Maurício Thuswohl – Carta Maior
Data: 21/05/2007

RIO DE JANEIRO – A capacidade de influência das grandes empresas produtoras de celulose que operam no Brasil sobre alguns governos estaduais em início de mandato parece estar mesmo em alta. Primeiro, foi a governadora do Rio Grande do Sul, Yeda Crusius, que demitiu a cúpula da Secretaria Estadual de Meio Ambiente, para atender às pressões de empresas como Aracruz, Stora Enso e Votorantim, que queriam maior celeridade na implementação de seus projetos em terras gaúchas. Agora, é a vez do governador do Rio de Janeiro, Sérgio Cabral Filho, comprar briga com o movimento socioambientalista por ter enviado à Assembléia Legislativa (Alerj) um projeto de lei que altera a lei ambiental em vigor e facilita à introdução da monocultura da celulose no estado.

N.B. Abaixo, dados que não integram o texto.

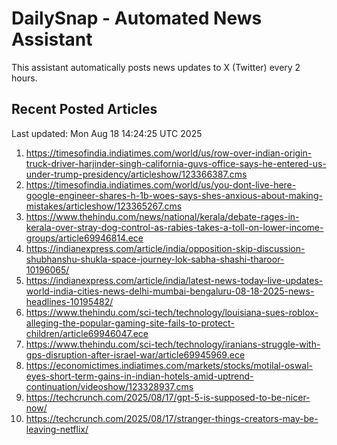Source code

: # DailySnap - Automated News Assistant

This assistant automatically posts news updates to X (Twitter) every 2 hours.

## Recent Posted Articles

Last updated: Mon Aug 18 14:24:25 UTC 2025

1. https://timesofindia.indiatimes.com/world/us/row-over-indian-origin-truck-driver-harjinder-singh-california-guvs-office-says-he-entered-us-under-trump-presidency/articleshow/123366387.cms
2. https://timesofindia.indiatimes.com/world/us/you-dont-live-here-google-engineer-shares-h-1b-woes-says-shes-anxious-about-making-mistakes/articleshow/123365267.cms
3. https://www.thehindu.com/news/national/kerala/debate-rages-in-kerala-over-stray-dog-control-as-rabies-takes-a-toll-on-lower-income-groups/article69946814.ece
4. https://indianexpress.com/article/india/opposition-skip-discussion-shubhanshu-shukla-space-journey-lok-sabha-shashi-tharoor-10196065/
5. https://indianexpress.com/article/india/latest-news-today-live-updates-world-india-cities-news-delhi-mumbai-bengaluru-08-18-2025-news-headlines-10195482/
6. https://www.thehindu.com/sci-tech/technology/louisiana-sues-roblox-alleging-the-popular-gaming-site-fails-to-protect-children/article69946047.ece
7. https://www.thehindu.com/sci-tech/technology/iranians-struggle-with-gps-disruption-after-israel-war/article69945969.ece
8. https://economictimes.indiatimes.com/markets/stocks/motilal-oswal-eyes-short-term-gains-in-indian-hotels-amid-uptrend-continuation/videoshow/123328937.cms
9. https://techcrunch.com/2025/08/17/gpt-5-is-supposed-to-be-nicer-now/
10. https://techcrunch.com/2025/08/17/stranger-things-creators-may-be-leaving-netflix/
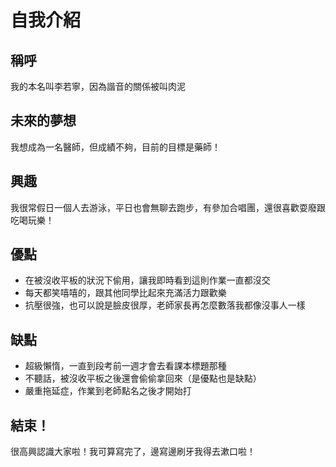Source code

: # 自我介紹
## 稱呼
我的本名叫李若寧，因為諧音的關係被叫肉泥
## 未來的夢想
我想成為一名醫師，但成績不夠，目前的目標是藥師！
## 興趣
我很常假日一個人去游泳，平日也會無聊去跑步，有參加合唱團，還很喜歡耍廢跟吃喝玩樂！
## 優點
* 在被沒收平板的狀況下偷用，讓我即時看到這則作業一直都沒交
* 每天都笑嘻嘻的，跟其他同學比起來充滿活力跟歡樂
* 抗壓很強，也可以說是臉皮很厚，老師家長再怎麼數落我都像沒事人一樣
## 缺點
* 超級懶惰，一直到段考前一週才會去看課本標題那種
* 不聽話，被沒收平板之後還會偷偷拿回來（是優點也是缺點）
* 嚴重拖延症，作業到老師點名之後才開始打
## 結束！
很高興認識大家啦！我可算寫完了，邊寫邊刷牙我得去漱口啦！
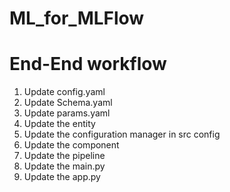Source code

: # ML_for_MLFlow

# End-End workflow

1. Update config.yaml
2. Update Schema.yaml
3. Update params.yaml
4. Update the entity
5. Update the configuration manager in src config
6. Update the component
7. Update the pipeline
8. Update the main.py
9. Update the app.py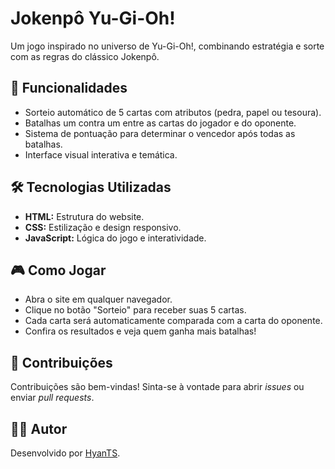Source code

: #  **Jokenpô Yu-Gi-Oh!**

Um jogo inspirado no universo de Yu-Gi-Oh!, combinando estratégia e sorte com as regras do clássico Jokenpô. 



## 🚀 **Funcionalidades**

- Sorteio automático de 5 cartas com atributos (pedra, papel ou tesoura).
- Batalhas um contra um entre as cartas do jogador e do oponente.
- Sistema de pontuação para determinar o vencedor após todas as batalhas.
- Interface visual interativa e temática.



## 🛠️ **Tecnologias Utilizadas**

- **HTML:** Estrutura do website.
- **CSS:** Estilização e design responsivo.
- **JavaScript:** Lógica do jogo e interatividade.


## 🎮 **Como Jogar**

- Abra o site em qualquer navegador.
- Clique no botão "Sorteio" para receber suas 5 cartas.
- Cada carta será automaticamente comparada com a carta do oponente.
- Confira os resultados e veja quem ganha mais batalhas!


## 📢 **Contribuições**

Contribuições são bem-vindas! Sinta-se à vontade para abrir *issues* ou enviar *pull requests*.


## 🧑‍💻 **Autor**

Desenvolvido por [HyanTS](https://github.com/hyants).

Enviado à Alerj no dia 2 de maio, em regime de urgência, o Projeto de Lei 383/07 altera a Lei Estadual 4063/03 que, entre outras coisas, impõe uma série de restrições à instalação de monoculturas predatórias no Rio de Janeiro. Considerada uma das mais avançadas do país, a lei em vigor condiciona a chegada de qualquer empreendimento de monocultura à realização prévia do Zoneamento Ecológico-Econômico (ZEE) no estado, além de exigir dos empreendedores a obrigação de plantar o equivalente a 30% de sua produção com espécies nativas da Mata Atlântica (ou 10%, se já existir 20% de mata preservada).

O governo está decidido a mudar essa realidade, e o objetivo de facilitar a chegada da silvicultura (leia-se monocultura do eucalipto) ao Rio de Janeiro é revelado de maneira clara no PL 383/07. A principal alteração trazida pelo projeto enviado por Cabral é que a lei deixaria de considerar o estado de maneira unitária e passaria a dividi-lo em 10 regiões hidrográficas. Assim sendo, em algumas das regiões a contrapartida exigida pelo governo aos silvicultores em forma de preservação da mata nativa seria reduzida dos 30% atuais para até 15%.

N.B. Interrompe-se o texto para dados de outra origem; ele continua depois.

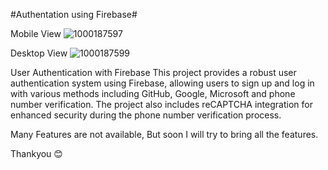 #Authentation using Firebase#

Mobile View 
![1000187597](https://github.com/user-attachments/assets/714fd3b3-414b-4463-9202-a0f3950bd151)

Desktop View
![1000187599](https://github.com/user-attachments/assets/72568715-933f-47d0-b20a-439c6d13bb85)

User Authentication with Firebase
This project provides a robust user authentication system using Firebase, allowing users to sign up and log in with various methods including GitHub, Google, Microsoft and phone number verification. The project also includes reCAPTCHA integration for enhanced security during the phone number verification process.

Many Features are not available, But soon I will try to bring all the features.

Thankyou 😊
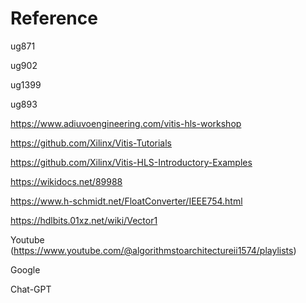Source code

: # Reference
ug871

ug902

ug1399

ug893

https://www.adiuvoengineering.com/vitis-hls-workshop

https://github.com/Xilinx/Vitis-Tutorials

https://github.com/Xilinx/Vitis-HLS-Introductory-Examples

https://wikidocs.net/89988

https://www.h-schmidt.net/FloatConverter/IEEE754.html

https://hdlbits.01xz.net/wiki/Vector1

Youtube (https://www.youtube.com/@algorithmstoarchitectureii1574/playlists)

Google

Chat-GPT
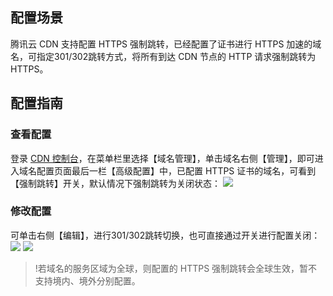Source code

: ## 配置场景
腾讯云 CDN 支持配置 HTTPS 强制跳转，已经配置了证书进行 HTTPS 加速的域名，可指定301/302跳转方式，将所有到达 CDN 节点的 HTTP 请求强制跳转为 HTTPS。
## 配置指南
### 查看配置
登录 [CDN 控制台](https://console.cloud.tencent.com/cdn)，在菜单栏里选择【域名管理】，单击域名右侧【管理】，即可进入域名配置页面最后一栏【高级配置】中，已配置 HTTPS 证书的域名，可看到【强制跳转】开关，默认情况下强制跳转为关闭状态：
![](https://main.qcloudimg.com/raw/3a60e71f17f830bf4ae4d00d4efd1124.png)
### 修改配置
可单击右侧【编辑】，进行301/302跳转切换，也可直接通过开关进行配置关闭：
![](https://main.qcloudimg.com/raw/f0b2fab0919635c6ba3c4784083cf942.png)
![](https://main.qcloudimg.com/raw/ba7f5a597ae182e019cb13704fbad9ef.png)

> !若域名的服务区域为全球，则配置的 HTTPS 强制跳转会全球生效，暂不支持境内、境外分别配置。
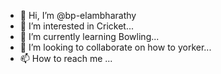 - 👋 Hi, I’m @bp-elambharathy
- 👀 I’m interested in Cricket...
- 🌱 I’m currently learning Bowling...
- 💞️ I’m looking to collaborate on how to yorker...
- 📫 How to reach me ...

<!---
bp-elambharathy/bp-elambharathy is a ✨ special ✨ repository because its `README.md` (this file) appears on your GitHub profile.
You can click the Preview link to take a look at your changes.
--->
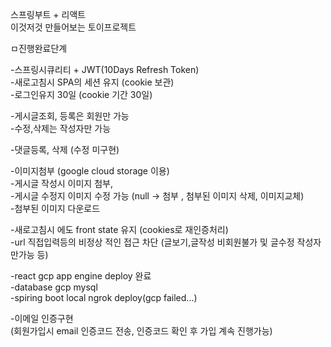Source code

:스프링부트 + 리액트<br/>
이것저것 만들어보는 토이프로젝트

ㅁ진행완료단계

-스프링시큐리티 + JWT(10Days Refresh Token)<br/>
-새로고침시 SPA의 세션 유지 (cookie 보관)<br/>
-로그인유지 30일 (cookie 기간 30일)<br/>

-게시글조회, 등록은 회원만 가능<br>
-수정,삭제는 작성자만 가능<br>

-댓글등록, 삭제 (수정 미구현)<br>

-이미지첨부 (google cloud storage 이용)<br>
-게시글 작성시 이미지 첨부,<br>
-게시글 수정지 이미지 수정 가능 (null -> 첨부 , 첨부된 이미지 삭제, 이미지교체)<br>
-첨부된 이미지 다운로드<br>

-새로고침시 에도 front state 유지 (cookies로 재인증처리)<br>
-url 직접입력등의 비정상 적인 접근 차단 (글보기,글작성 비회원불가 및 글수정 작성자만가능 등)<br>

-react gcp app engine deploy 완료<br>
-database gcp mysql<br>
-spiring boot local ngrok deploy(gcp failed...) <br>

-이메일 인증구현<br>
 (회원가입시 email 인증코드 전송, 인증코드 확인 후 가입 계속 진행가능)<br>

Numa escala elaborada pelo governo, há uma região onde a silvicultura seria proibida (Angra dos Reis, Paraty e Ilha Grande). Nas outras nove regiões, o plantio seria liberado até determinado numero de hectares, numa escala que vai de dez hectares (na bacia do Piabanha) até 50 hectares (Norte/Nordeste do estado). Áreas maiores precisarão de licenciamento do governo e apenas aquelas que ultrapassarem 250 hectares, independentemente de onde estejam localizadas, demandarão a apresentação de Estudo e Relatório de Impacto Ambiental (EIA/RIMA).

Outra mudança que o governo pretende introduzir na lei é o fim da exigência de realização prévia do ZEE em todo o estado. De acordo com o PL 383/07, bastará a elaboração de um Zoneamento Ecológico-Econômico regional para que um empreendimento de silvicultura possa se instalar. Além disso, os custos desse zoneamento que, pela lei em vigor, devem ser repartidos entre o poder público e os empreendedores interessados, passarão a ser, se o projeto de lei for aprovado, bancados exclusivamente pelo governo.

“O PL proporciona facilidades para a implantação da silvicultura em larga escala, em consonância com os interesses das grandes empresas de papel e celulose”, afirmam, em artigo escrito conjuntamente, os professores Carlos Walter Porto-Gonçalves (UFF) e Paulo Roberto Alentejano (Uerj). Os cientistas fazem um alerta: “Além da evidente promiscuidade de interesses entre Estado e capital privado, é preciso observar as falácias contidas no discurso do desenvolvimento que acompanha esta iniciativa”.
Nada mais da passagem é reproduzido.